* **What the task requires**
An exact reprint of all the records is the expected answer.

* **Dataset records**
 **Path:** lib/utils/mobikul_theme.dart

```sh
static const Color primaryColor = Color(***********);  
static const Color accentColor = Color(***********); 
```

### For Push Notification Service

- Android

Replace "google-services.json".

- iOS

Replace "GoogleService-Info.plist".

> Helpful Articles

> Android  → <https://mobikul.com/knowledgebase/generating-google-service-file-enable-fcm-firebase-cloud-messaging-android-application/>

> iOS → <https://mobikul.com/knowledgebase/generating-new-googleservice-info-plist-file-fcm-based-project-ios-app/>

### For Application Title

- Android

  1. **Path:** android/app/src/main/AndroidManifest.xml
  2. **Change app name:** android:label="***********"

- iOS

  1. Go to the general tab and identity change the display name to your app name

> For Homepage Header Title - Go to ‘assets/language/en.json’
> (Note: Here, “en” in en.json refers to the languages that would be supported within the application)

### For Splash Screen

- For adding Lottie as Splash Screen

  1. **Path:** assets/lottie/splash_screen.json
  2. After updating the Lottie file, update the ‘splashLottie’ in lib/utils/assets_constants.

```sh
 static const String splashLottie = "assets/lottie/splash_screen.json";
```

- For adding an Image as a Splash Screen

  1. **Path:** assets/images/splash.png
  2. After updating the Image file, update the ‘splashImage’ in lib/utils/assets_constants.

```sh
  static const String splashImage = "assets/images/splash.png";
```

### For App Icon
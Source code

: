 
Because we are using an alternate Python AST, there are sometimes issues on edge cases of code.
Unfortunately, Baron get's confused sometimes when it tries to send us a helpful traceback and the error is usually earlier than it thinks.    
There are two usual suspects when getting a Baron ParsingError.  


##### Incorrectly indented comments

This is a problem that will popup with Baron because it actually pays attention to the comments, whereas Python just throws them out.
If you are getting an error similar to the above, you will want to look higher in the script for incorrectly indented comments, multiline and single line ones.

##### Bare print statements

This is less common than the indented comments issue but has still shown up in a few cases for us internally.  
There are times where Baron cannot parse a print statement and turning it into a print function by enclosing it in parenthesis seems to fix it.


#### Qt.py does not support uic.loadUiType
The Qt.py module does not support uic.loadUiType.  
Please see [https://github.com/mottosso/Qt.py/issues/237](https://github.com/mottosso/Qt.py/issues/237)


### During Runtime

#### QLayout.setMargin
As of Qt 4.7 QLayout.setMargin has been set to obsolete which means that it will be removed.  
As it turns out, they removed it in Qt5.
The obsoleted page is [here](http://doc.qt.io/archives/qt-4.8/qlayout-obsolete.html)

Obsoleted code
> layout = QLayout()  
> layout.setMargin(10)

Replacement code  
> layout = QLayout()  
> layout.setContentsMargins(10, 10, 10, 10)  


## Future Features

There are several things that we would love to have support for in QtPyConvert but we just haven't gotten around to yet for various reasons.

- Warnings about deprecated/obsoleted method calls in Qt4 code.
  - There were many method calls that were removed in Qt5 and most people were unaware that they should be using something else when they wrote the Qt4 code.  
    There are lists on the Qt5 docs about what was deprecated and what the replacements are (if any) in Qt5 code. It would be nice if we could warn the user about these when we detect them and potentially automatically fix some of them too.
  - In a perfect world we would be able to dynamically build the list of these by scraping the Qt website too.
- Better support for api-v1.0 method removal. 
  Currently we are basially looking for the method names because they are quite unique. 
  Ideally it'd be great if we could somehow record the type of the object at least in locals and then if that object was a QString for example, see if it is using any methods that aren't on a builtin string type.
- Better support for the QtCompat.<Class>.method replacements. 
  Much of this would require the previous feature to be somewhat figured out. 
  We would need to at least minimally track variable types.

* **Result for this task**
 **Path:** lib/utils/mobikul_theme.dart

```sh
static const Color primaryColor = Color(***********);  
static const Color accentColor = Color(***********); 
```

### For Push Notification Service

- Android

Replace "google-services.json".

- iOS

Replace "GoogleService-Info.plist".

> Helpful Articles

> Android  → <https://mobikul.com/knowledgebase/generating-google-service-file-enable-fcm-firebase-cloud-messaging-android-application/>

> iOS → <https://mobikul.com/knowledgebase/generating-new-googleservice-info-plist-file-fcm-based-project-ios-app/>

### For Application Title

- Android

  1. **Path:** android/app/src/main/AndroidManifest.xml
  2. **Change app name:** android:label="***********"

- iOS

  1. Go to the general tab and identity change the display name to your app name

> For Homepage Header Title - Go to ‘assets/language/en.json’
> (Note: Here, “en” in en.json refers to the languages that would be supported within the application)

### For Splash Screen

- For adding Lottie as Splash Screen

  1. **Path:** assets/lottie/splash_screen.json
  2. After updating the Lottie file, update the ‘splashLottie’ in lib/utils/assets_constants.

```sh
 static const String splashLottie = "assets/lottie/splash_screen.json";
```

- For adding an Image as a Splash Screen

  1. **Path:** assets/images/splash.png
  2. After updating the Image file, update the ‘splashImage’ in lib/utils/assets_constants.

```sh
  static const String splashImage = "assets/images/splash.png";
```

### For App Icon
Source code

: 
Because we are using an alternate Python AST, there are sometimes issues on edge cases of code.
Unfortunately, Baron get's confused sometimes when it tries to send us a helpful traceback and the error is usually earlier than it thinks.    
There are two usual suspects when getting a Baron ParsingError.  


##### Incorrectly indented comments

This is a problem that will popup with Baron because it actually pays attention to the comments, whereas Python just throws them out.
If you are getting an error similar to the above, you will want to look higher in the script for incorrectly indented comments, multiline and single line ones.

##### Bare print statements

This is less common than the indented comments issue but has still shown up in a few cases for us internally.  
There are times where Baron cannot parse a print statement and turning it into a print function by enclosing it in parenthesis seems to fix it.


#### Qt.py does not support uic.loadUiType
The Qt.py module does not support uic.loadUiType.  
Please see [https://github.com/mottosso/Qt.py/issues/237](https://github.com/mottosso/Qt.py/issues/237)


### During Runtime

#### QLayout.setMargin
As of Qt 4.7 QLayout.setMargin has been set to obsolete which means that it will be removed.  
As it turns out, they removed it in Qt5.
The obsoleted page is [here](http://doc.qt.io/archives/qt-4.8/qlayout-obsolete.html)

Obsoleted code
> layout = QLayout()  
> layout.setMargin(10)

Replacement code  
> layout = QLayout()  
> layout.setContentsMargins(10, 10, 10, 10)  


## Future Features

There are several things that we would love to have support for in QtPyConvert but we just haven't gotten around to yet for various reasons.

- Warnings about deprecated/obsoleted method calls in Qt4 code.
  - There were many method calls that were removed in Qt5 and most people were unaware that they should be using something else when they wrote the Qt4 code.  
    There are lists on the Qt5 docs about what was deprecated and what the replacements are (if any) in Qt5 code. It would be nice if we could warn the user about these when we detect them and potentially automatically fix some of them too.
  - In a perfect world we would be able to dynamically build the list of these by scraping the Qt website too.
- Better support for api-v1.0 method removal. 
  Currently we are basially looking for the method names because they are quite unique. 
  Ideally it'd be great if we could somehow record the type of the object at least in locals and then if that object was a QString for example, see if it is using any methods that aren't on a builtin string type.
- Better support for the QtCompat.<Class>.method replacements. 
  Much of this would require the previous feature to be somewhat figured out. 
  We would need to at least minimally track variable types.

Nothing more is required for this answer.